[Opening Task inputs section]

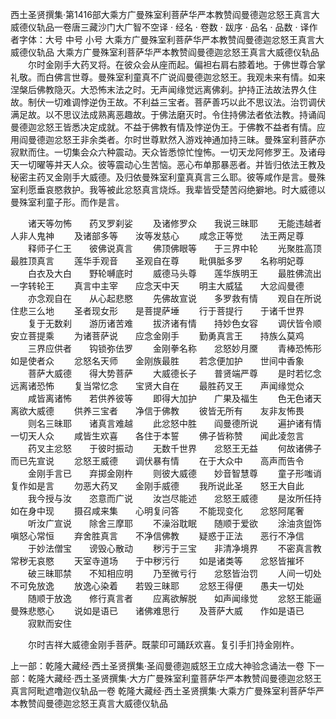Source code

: 西土圣贤撰集·第1416部大乘方广曼殊室利菩萨华严本教赞阎曼德迦忿怒王真言大威德仪轨品一卷唐三藏沙门大广智不空译
· 经名 · 卷数 · 跋序
· 品名 · 品数 · 译作者字体：大号 中号 小号
大乘方广曼殊室利菩萨华严本教赞阎曼德迦忿怒王真言大威德仪轨品
大乘方广曼殊室利菩萨华严本教赞阎曼德迦忿怒王真言大威德仪轨品
　　尔时金刚手大药叉将。在彼众会从座而起。偏袒右肩右膝着地。于佛世尊合掌礼敬。而白佛言世尊。曼殊室利童真不广说阎曼德迦忿怒王。我观未来有情。如来涅槃后佛教隐灭。大恐怖末法之时。无声闻缘觉远离佛刹。护持正法故法界久住故。制伏一切难调悖逆伪王故。不利益三宝者。菩萨善巧以此不思议法。治罚调伏满足故。以不思议法成熟离恶趣故。于佛法磨灭时。令住持佛法者依法教。持诵阎曼德迦忿怒王皆悉决定成就。不益于佛教有情及悖逆伪王。于佛教不益者有情。应用阎曼德迦忿怒王非余类者。尔时世尊默然入游戏神通加持三昧。曼殊室利菩萨亦寂默而住。一切集会众六种震动。天众皆悉惊忙惶怖。一切天龙阿修罗王。及诸母天一切曜等并天人众。彼等震动心生苦恼。恶心布单那暴恶者。并皆归依法王教及秘密主药叉金刚手大威德。及归依曼殊室利童真真言三么耶。彼等咸作是言。曼殊室利愿垂哀愍救护。我等被此忿怒真言烧烁。我辈皆受楚苦闷绝擗地。时大威德以曼殊室利童子形。而作是言。

　　诸天等勿怖　　药叉罗刹娑
　　及诸修罗众　　我说三昧耶
　　无能违越者　　人非人鬼神
　　及诸部多等　　汝等发慈心
　　咸念正等觉　　法王两足尊
　　释师子仁王　　彼佛说真言
　　佛顶佛眼等　　于三界中轮
　　光聚胜高顶　　最胜顶真言
　　莲华手观音　　圣观自在尊
　　毗俱胝多罗　　名称明妃尊
　　白衣及大白　　野轮嚩底时
　　威德马头尊　　莲华族明王
　　最胜佛流出　　一字转轮王
　　真言中主宰　　应念天中天
　　明主大威猛　　大忿阎曼德
　　亦念观自在　　从心起悲愍
　　先佛故宣说　　多罗救有情
　　观自在所说　　住悲三么地
　　圣者现女形　　是菩提萨埵
　　行于菩提行　　于诸千世界
　　复于无数刹　　游历诸苦难
　　拔济诸有情　　持妙色女容
　　调伏皆令顺　　安立菩提乘
　　为诸菩萨说　　应念金刚手
　　勤勇真言王　　持族么莫鸡
　　三界应供者　　钩锁弥佉罗
　　金刚拳名称　　忿怒妙月黡
　　青棒恐怖形　　如是使者众
　　忿怒名天师　　金刚族最胜
　　若念便加护　　世间中香象
　　菩萨大威德　　得大势菩萨
　　大威德长子　　普贤端严尊
　　是时若忆念　　远离诸恐怖
　　复当常忆念　　宝贤大自在
　　最胜药叉王　　声闻缘觉众
　　咸皆离诸怖　　若供养彼等
　　即得大加护　　广果及福生
　　色无色诸天　　离欲大威德
　　供养三宝者　　净信于佛教
　　彼皆无所有　　友非友怖畏
　　则名三昧耶　　诸真言难越
　　此忿怒中胜　　阎曼德所说
　　遍护诸有情　　一切天人众
　　咸皆生欢喜　　各住于本誓
　　佛子皆称赞　　闻此凌忽言
　　药叉主忿怒　　于彼时振动
　　无数千世界　　忿怒王无益
　　何故诸佛子　　而已先宣说
　　忿怒王威德　　调伏暴有情
　　在于大众中　　高声而告令
　　金刚手言已　　弃掷金刚杵
　　则彼大威德　　妙音智慧尊
　　童子形嗤诮　　复作如是言
　　勿恶大药叉　　金刚手威德
　　我所说此圣　　怒王大自此
　　我今授与汝　　恣意而广说
　　汝岂尽能述　　忿怒王威德
　　是汝所任持　　如在身中现
　　摄召咸来集　　心明复问答
　　不能现变化　　忿怒阿尾奢
　　听汝广宣说　　除舍三摩耶
　　不澡浴耽眠　　随顺于爱欲
　　涂油贪盥饰　　嗔怒心常恒
　　弃舍胜真言　　不净信佛教
　　疑惑于正法　　恶行不净信
　　于妙法僧宝　　谤毁心散动
　　秽污于三宝　　非清净境界
　　不密真言教　　常秽无哀愍
　　天室寺道场　　于中秽污行
　　如是诸类等　　忿怒皆摧坏
　　破三昧耶禁　　不知相应明
　　乃至微亏行　　忿怒皆治罚
　　人间一切处　　不可免放逸
　　放逸心染着　　若毁三昧耶
　　忿怒王得便　　愚夫一切处
　　随顺于放逸　　修行真言者
　　应离欲解脱　　如声闻缘觉
　　忿怒王能逼　　曼殊悲愍心
　　说如是语已　　诸佛难思行
　　及菩萨大威　　作如是语已
　　寂默而安住

　　尔时吉祥大威德金刚手菩萨。既蒙印可踊跃欢喜。复引手扪持金刚杵。

上一部：乾隆大藏经·西土圣贤撰集·圣阎曼德迦威怒王立成大神验念诵法一卷
下一部：乾隆大藏经·西土圣贤撰集·大方广曼殊室利童菩萨华严本教赞阎曼德迦忿怒王真言阿毗遮噜迦仪轨品一卷
乾隆大藏经·西土圣贤撰集·大乘方广曼殊室利菩萨华严本教赞阎曼德迦忿怒王真言大威德仪轨品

[Closing Task inputs section]

Nothing but the lines from the one containing "尔时金刚手大药叉将。在彼众会" to the end of the entries belongs in the answer, and each must match exactly.

　　尔时金刚手大药叉将。在彼众会从座而起。偏袒右肩右膝着地。于佛世尊合掌礼敬。而白佛言世尊。曼殊室利童真不广说阎曼德迦忿怒王。我观未来有情。如来涅槃后佛教隐灭。大恐怖末法之时。无声闻缘觉远离佛刹。护持正法故法界久住故。制伏一切难调悖逆伪王故。不利益三宝者。菩萨善巧以此不思议法。治罚调伏满足故。以不思议法成熟离恶趣故。于佛法磨灭时。令住持佛法者依法教。持诵阎曼德迦忿怒王皆悉决定成就。不益于佛教有情及悖逆伪王。于佛教不益者有情。应用阎曼德迦忿怒王非余类者。尔时世尊默然入游戏神通加持三昧。曼殊室利菩萨亦寂默而住。一切集会众六种震动。天众皆悉惊忙惶怖。一切天龙阿修罗王。及诸母天一切曜等并天人众。彼等震动心生苦恼。恶心布单那暴恶者。并皆归依法王教及秘密主药叉金刚手大威德。及归依曼殊室利童真真言三么耶。彼等咸作是言。曼殊室利愿垂哀愍救护。我等被此忿怒真言烧烁。我辈皆受楚苦闷绝擗地。时大威德以曼殊室利童子形。而作是言。

　　诸天等勿怖　　药叉罗刹娑
　　及诸修罗众　　我说三昧耶
　　无能违越者　　人非人鬼神
　　及诸部多等　　汝等发慈心
　　咸念正等觉　　法王两足尊
　　释师子仁王　　彼佛说真言
　　佛顶佛眼等　　于三界中轮
　　光聚胜高顶　　最胜顶真言
　　莲华手观音　　圣观自在尊
　　毗俱胝多罗　　名称明妃尊
　　白衣及大白　　野轮嚩底时
　　威德马头尊　　莲华族明王
　　最胜佛流出　　一字转轮王
　　真言中主宰　　应念天中天
　　明主大威猛　　大忿阎曼德
　　亦念观自在　　从心起悲愍
　　先佛故宣说　　多罗救有情
　　观自在所说　　住悲三么地
　　圣者现女形　　是菩提萨埵
　　行于菩提行　　于诸千世界
　　复于无数刹　　游历诸苦难
　　拔济诸有情　　持妙色女容
　　调伏皆令顺　　安立菩提乘
　　为诸菩萨说　　应念金刚手
　　勤勇真言王　　持族么莫鸡
　　三界应供者　　钩锁弥佉罗
　　金刚拳名称　　忿怒妙月黡
　　青棒恐怖形　　如是使者众
　　忿怒名天师　　金刚族最胜
　　若念便加护　　世间中香象
　　菩萨大威德　　得大势菩萨
　　大威德长子　　普贤端严尊
　　是时若忆念　　远离诸恐怖
　　复当常忆念　　宝贤大自在
　　最胜药叉王　　声闻缘觉众
　　咸皆离诸怖　　若供养彼等
　　即得大加护　　广果及福生
　　色无色诸天　　离欲大威德
　　供养三宝者　　净信于佛教
　　彼皆无所有　　友非友怖畏
　　则名三昧耶　　诸真言难越
　　此忿怒中胜　　阎曼德所说
　　遍护诸有情　　一切天人众
　　咸皆生欢喜　　各住于本誓
　　佛子皆称赞　　闻此凌忽言
　　药叉主忿怒　　于彼时振动
　　无数千世界　　忿怒王无益
　　何故诸佛子　　而已先宣说
　　忿怒王威德　　调伏暴有情
　　在于大众中　　高声而告令
　　金刚手言已　　弃掷金刚杵
　　则彼大威德　　妙音智慧尊
　　童子形嗤诮　　复作如是言
　　勿恶大药叉　　金刚手威德
　　我所说此圣　　怒王大自此
　　我今授与汝　　恣意而广说
　　汝岂尽能述　　忿怒王威德
　　是汝所任持　　如在身中现
　　摄召咸来集　　心明复问答
　　不能现变化　　忿怒阿尾奢
　　听汝广宣说　　除舍三摩耶
　　不澡浴耽眠　　随顺于爱欲
　　涂油贪盥饰　　嗔怒心常恒
　　弃舍胜真言　　不净信佛教
　　疑惑于正法　　恶行不净信
　　于妙法僧宝　　谤毁心散动
　　秽污于三宝　　非清净境界
　　不密真言教　　常秽无哀愍
　　天室寺道场　　于中秽污行
　　如是诸类等　　忿怒皆摧坏
　　破三昧耶禁　　不知相应明
　　乃至微亏行　　忿怒皆治罚
　　人间一切处　　不可免放逸
　　放逸心染着　　若毁三昧耶
　　忿怒王得便　　愚夫一切处
　　随顺于放逸　　修行真言者
　　应离欲解脱　　如声闻缘觉
　　忿怒王能逼　　曼殊悲愍心
　　说如是语已　　诸佛难思行
　　及菩萨大威　　作如是语已
　　寂默而安住

　　尔时吉祥大威德金刚手菩萨。既蒙印可踊跃欢喜。复引手扪持金刚杵。

上一部：乾隆大藏经·西土圣贤撰集·圣阎曼德迦威怒王立成大神验念诵法一卷
下一部：乾隆大藏经·西土圣贤撰集·大方广曼殊室利童菩萨华严本教赞阎曼德迦忿怒王真言阿毗遮噜迦仪轨品一卷
乾隆大藏经·西土圣贤撰集·大乘方广曼殊室利菩萨华严本教赞阎曼德迦忿怒王真言大威德仪轨品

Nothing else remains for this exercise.